**WHAT TO PRODUCE**
All the data must be output exactly as given.

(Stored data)
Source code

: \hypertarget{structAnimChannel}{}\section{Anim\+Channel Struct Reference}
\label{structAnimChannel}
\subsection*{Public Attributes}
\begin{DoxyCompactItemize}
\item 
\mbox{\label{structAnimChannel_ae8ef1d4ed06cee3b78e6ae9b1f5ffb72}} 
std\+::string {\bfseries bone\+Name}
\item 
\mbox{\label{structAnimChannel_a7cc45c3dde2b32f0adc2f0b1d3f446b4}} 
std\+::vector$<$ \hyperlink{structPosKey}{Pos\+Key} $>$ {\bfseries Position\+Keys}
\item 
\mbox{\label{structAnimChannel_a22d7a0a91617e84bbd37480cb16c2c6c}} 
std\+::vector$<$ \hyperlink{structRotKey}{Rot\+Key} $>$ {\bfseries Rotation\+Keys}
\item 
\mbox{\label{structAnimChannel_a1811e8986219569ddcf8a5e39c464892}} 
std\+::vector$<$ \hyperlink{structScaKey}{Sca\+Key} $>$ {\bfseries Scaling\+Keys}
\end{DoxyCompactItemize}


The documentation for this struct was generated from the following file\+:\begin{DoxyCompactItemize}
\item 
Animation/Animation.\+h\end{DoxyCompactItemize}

**REPLY**
Source code

: \hypertarget{structAnimChannel}{}\section{Anim\+Channel Struct Reference}
\label{structAnimChannel}
\subsection*{Public Attributes}
\begin{DoxyCompactItemize}
\item 
\mbox{\label{structAnimChannel_ae8ef1d4ed06cee3b78e6ae9b1f5ffb72}} 
std\+::string {\bfseries bone\+Name}
\item 
\mbox{\label{structAnimChannel_a7cc45c3dde2b32f0adc2f0b1d3f446b4}} 
std\+::vector$<$ \hyperlink{structPosKey}{Pos\+Key} $>$ {\bfseries Position\+Keys}
\item 
\mbox{\label{structAnimChannel_a22d7a0a91617e84bbd37480cb16c2c6c}} 
std\+::vector$<$ \hyperlink{structRotKey}{Rot\+Key} $>$ {\bfseries Rotation\+Keys}
\item 
\mbox{\label{structAnimChannel_a1811e8986219569ddcf8a5e39c464892}} 
std\+::vector$<$ \hyperlink{structScaKey}{Sca\+Key} $>$ {\bfseries Scaling\+Keys}
\end{DoxyCompactItemize}


The documentation for this struct was generated from the following file\+:\begin{DoxyCompactItemize}
\item 
Animation/Animation.\+h\end{DoxyCompactItemize}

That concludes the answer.